Elsewhere, there’s this historic lawsuit alleging that doctors and social workers violated the civil rights of a child born with an intersex condition by assigning him a biological sex shortly after birth and without consent.

Federal courts are increasingly recognizing Title VII protects against employment discrimination on the basis of sexual orientation. I explain here why that means a broad ruling in the Hobby Lobby case could be especially devastating.

Believe it or not, there’s a strategy to the lawsuits across the country challenging the contraception coverage requirement.

Texas and the Department of Justice are squaring off over voting rights again.

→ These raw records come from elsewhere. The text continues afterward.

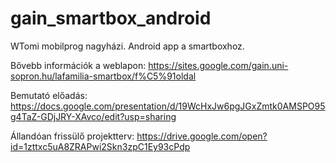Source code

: # gain_smartbox_android
WTomi mobilprog nagyházi. Android app a smartboxhoz.

Bővebb információk a weblapon: https://sites.google.com/gain.uni-sopron.hu/lafamilia-smartbox/f%C5%91oldal

Bemutató előadás: https://docs.google.com/presentation/d/19WcHxJw6pgJGxZmtk0AMSPO95g4TaZ-GDjJRY-XAvco/edit?usp=sharing

Állandóan frissülő projektterv: https://drive.google.com/open?id=1zttxc5uA8ZRAPwi2Skn3zpC1Ey93cPdp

We can all agree that if New Jersey Gov. Chris Christie is running for president of the United States in 2016, he’ll do so as the moderate in his party now that he’s linked being anti-abortion with being pro-drug treatment, right?

I love these change-of-heart stories—I just wish they happened before causing so much pain and wasted money in litigation fees.

The American Medical Association and the American Congress of Obstetricians and Gynecologists filed a friend of the court brief with the U.S. Court of Appeals for the Ninth Circuit detailing how Arizona’s restrictions on medication abortion hurt patient safety and violate the standards of care.

Good news! The Florida Supreme Court ruled 6 to 1 that the state’s anti-discrimination law covers pregnant workers who face on-the-job discrimination.